[LAD] JACK Graph Internal Latency? (was Re: A small article ...)

Paul Davis paul at linuxaudiosystems.com
Thu Apr 29 13:12:26 UTC 2010


On Thu, Apr 29, 2010 at 5:02 AM, michael noble <looplog at gmail.com> wrote:

> So ok, I was able to confirm by having someone try it out for me (not on my
> linux machine right now) that Tim and of course Paul, you are both correct
> in that a JACK client in a send/return loop adds additional latency. So now
> I'm left with the obvious question of "why?".
>

Rui has already basically answered this, but I'll repeat. Every client in
the graph is only executed *once* per process cycle. Hence, given

      A -> B -> A

any given process cycle only executes A once. thus the output of B is not
available to A until the next process cycle.

This is true of ANY block-structured audio graph (as opposed to
single-sample designs). It applies to plugins too, but people do not often
create looped signal flow involving a plugin.

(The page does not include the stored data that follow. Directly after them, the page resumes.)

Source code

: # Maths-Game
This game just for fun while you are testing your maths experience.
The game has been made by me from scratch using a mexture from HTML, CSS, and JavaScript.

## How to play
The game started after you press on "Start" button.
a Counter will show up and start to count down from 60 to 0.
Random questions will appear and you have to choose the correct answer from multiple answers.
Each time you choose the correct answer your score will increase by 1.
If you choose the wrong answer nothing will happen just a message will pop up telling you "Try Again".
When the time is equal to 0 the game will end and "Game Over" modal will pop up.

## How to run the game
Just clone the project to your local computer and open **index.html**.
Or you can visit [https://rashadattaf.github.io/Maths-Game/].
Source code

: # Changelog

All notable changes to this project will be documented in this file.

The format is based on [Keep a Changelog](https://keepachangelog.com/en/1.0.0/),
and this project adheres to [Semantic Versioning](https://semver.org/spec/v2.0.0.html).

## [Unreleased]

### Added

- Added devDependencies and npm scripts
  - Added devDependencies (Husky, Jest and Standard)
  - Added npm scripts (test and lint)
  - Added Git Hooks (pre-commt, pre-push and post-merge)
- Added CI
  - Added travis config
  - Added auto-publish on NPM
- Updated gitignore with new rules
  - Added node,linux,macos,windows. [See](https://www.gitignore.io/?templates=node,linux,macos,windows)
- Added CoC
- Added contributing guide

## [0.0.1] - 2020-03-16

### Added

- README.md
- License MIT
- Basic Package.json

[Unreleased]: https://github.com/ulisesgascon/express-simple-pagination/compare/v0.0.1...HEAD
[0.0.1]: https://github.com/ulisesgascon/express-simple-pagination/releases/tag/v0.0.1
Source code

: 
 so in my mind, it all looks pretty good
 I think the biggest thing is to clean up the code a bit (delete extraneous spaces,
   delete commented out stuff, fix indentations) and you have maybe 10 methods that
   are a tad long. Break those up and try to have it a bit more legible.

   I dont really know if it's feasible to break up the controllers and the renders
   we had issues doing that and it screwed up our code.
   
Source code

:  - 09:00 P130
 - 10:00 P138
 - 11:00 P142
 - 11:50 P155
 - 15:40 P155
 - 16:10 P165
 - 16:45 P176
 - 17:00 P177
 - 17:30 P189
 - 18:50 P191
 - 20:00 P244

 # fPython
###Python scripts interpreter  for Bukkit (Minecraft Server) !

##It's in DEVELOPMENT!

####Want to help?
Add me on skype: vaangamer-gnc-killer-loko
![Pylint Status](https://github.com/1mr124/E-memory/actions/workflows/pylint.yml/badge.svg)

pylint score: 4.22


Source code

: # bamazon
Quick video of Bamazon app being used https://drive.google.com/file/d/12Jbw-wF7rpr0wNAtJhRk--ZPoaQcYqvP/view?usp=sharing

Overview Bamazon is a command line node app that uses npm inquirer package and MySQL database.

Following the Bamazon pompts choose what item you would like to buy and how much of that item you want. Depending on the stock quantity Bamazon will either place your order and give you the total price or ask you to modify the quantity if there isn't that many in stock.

An example might help though:
a side-chain compressor whose side-chain input comes from a gate plugin that
is after itself:

   ->  SC-comp -> Gate ->
         ^                    v
         |                     |
         +---------------+

in this example, just the like one above, the output of Gate is not
available to SC-comp until the NEXT time SC-comp is executed.

to repeat: JACK is not unusual in this respect. if you want to avoid this
kind of effect of a feedback loop, you have to use single sample processing,
which is not practical on general purpose computing hardware at this time.